Bringing Multiple Sensing Worlds Together

Most studies of arm motion rely on just one window into the body: either how joints move, how muscles fire, or how the limb accelerates through space. ULTRA-MoCap stands out by recording all three at once. It synchronizes a high-end camera-based motion-capture system with six small inertial measurement units (IMUs) that track movement on the hand, wrist, forearm, and upper arm, plus surface electromyography (sEMG) sensors that measure electrical activity in key muscles such as the biceps, triceps, and deltoid. This combination allows researchers to see how muscle activity, limb motion, and joint angles line up in time, offering a detailed, dynamic portrait of upper-body movement.

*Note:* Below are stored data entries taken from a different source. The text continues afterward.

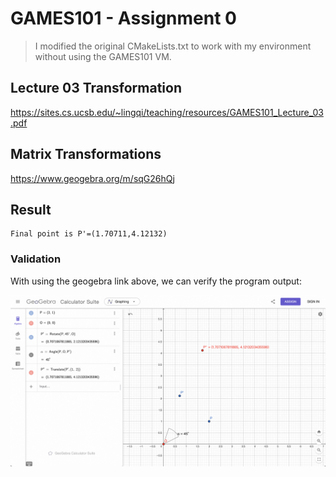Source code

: # GAMES101 - Assignment 0

> I modified the original CMakeLists.txt to work with my environment without using the GAMES101 VM.

## Lecture 03 Transformation

https://sites.cs.ucsb.edu/~lingqi/teaching/resources/GAMES101_Lecture_03.pdf

## Matrix Transformations

https://www.geogebra.org/m/sqG26hQj

## Result

```
Final point is P'=(1.70711,4.12132)
```

### Validation

With using the geogebra link above, we can verify the program output:

![Validation](validation.png)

How the Data Were Collected from Real People

The dataset is built from experiments involving thirteen healthy adults, each carefully screened to avoid existing arm or shoulder injuries. Participants wore sixty reflective markers for motion capture and six wireless sensor units on their right arm. They performed five common upper-limb exercises: swinging both arms, reaching across the body, repeatedly bending and straightening the elbows, rotating the shoulders, and raising the arms overhead to different heights. Each trial lasted thirty seconds at self-chosen speeds ranging from slow to very fast, with rest breaks to avoid fatigue that might distort the muscle signals. The result is a wide variety of movements that still follow clear, repeatable patterns, much like natural daily activities.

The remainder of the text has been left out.